- WORKING DATA:
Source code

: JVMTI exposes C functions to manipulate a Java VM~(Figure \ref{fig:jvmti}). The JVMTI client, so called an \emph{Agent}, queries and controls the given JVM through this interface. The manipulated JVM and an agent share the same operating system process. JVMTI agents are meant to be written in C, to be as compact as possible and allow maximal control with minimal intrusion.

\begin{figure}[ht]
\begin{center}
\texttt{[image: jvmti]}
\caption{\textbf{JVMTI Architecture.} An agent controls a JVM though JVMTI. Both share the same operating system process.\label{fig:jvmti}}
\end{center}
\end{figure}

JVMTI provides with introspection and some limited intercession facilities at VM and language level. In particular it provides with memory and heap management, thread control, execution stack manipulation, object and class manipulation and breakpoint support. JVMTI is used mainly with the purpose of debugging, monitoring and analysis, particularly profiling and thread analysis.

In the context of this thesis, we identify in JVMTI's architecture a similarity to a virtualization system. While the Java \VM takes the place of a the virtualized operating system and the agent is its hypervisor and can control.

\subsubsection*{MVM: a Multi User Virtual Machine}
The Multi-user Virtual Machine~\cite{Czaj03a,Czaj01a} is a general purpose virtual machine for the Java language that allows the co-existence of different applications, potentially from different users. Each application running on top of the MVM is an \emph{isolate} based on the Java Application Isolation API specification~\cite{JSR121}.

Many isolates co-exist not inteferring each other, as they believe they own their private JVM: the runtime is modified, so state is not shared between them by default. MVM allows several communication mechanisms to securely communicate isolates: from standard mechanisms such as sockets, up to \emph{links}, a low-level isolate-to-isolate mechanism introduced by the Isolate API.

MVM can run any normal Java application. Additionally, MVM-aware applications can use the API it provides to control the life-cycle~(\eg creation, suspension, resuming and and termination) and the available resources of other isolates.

- TASK DIRECTIONS: Retrieve all lines from the data that contain the string "emph".

- SOLUTION TO THE EXERCISE:
: JVMTI exposes C functions to manipulate a Java VM~(Figure \ref{fig:jvmti}). The JVMTI client, so called an \emph{Agent}, queries and controls the given JVM through this interface. The manipulated JVM and an agent share the same operating system process. JVMTI agents are meant to be written in C, to be as compact as possible and allow maximal control with minimal intrusion.
The Multi-user Virtual Machine~\cite{Czaj03a,Czaj01a} is a general purpose virtual machine for the Java language that allows the co-existence of different applications, potentially from different users. Each application running on top of the MVM is an \emph{isolate} based on the Java Application Isolation API specification~\cite{JSR121}.
Many isolates co-exist not inteferring each other, as they believe they own their private JVM: the runtime is modified, so state is not shared between them by default. MVM allows several communication mechanisms to securely communicate isolates: from standard mechanisms such as sockets, up to \emph{links}, a low-level isolate-to-isolate mechanism introduced by the Isolate API.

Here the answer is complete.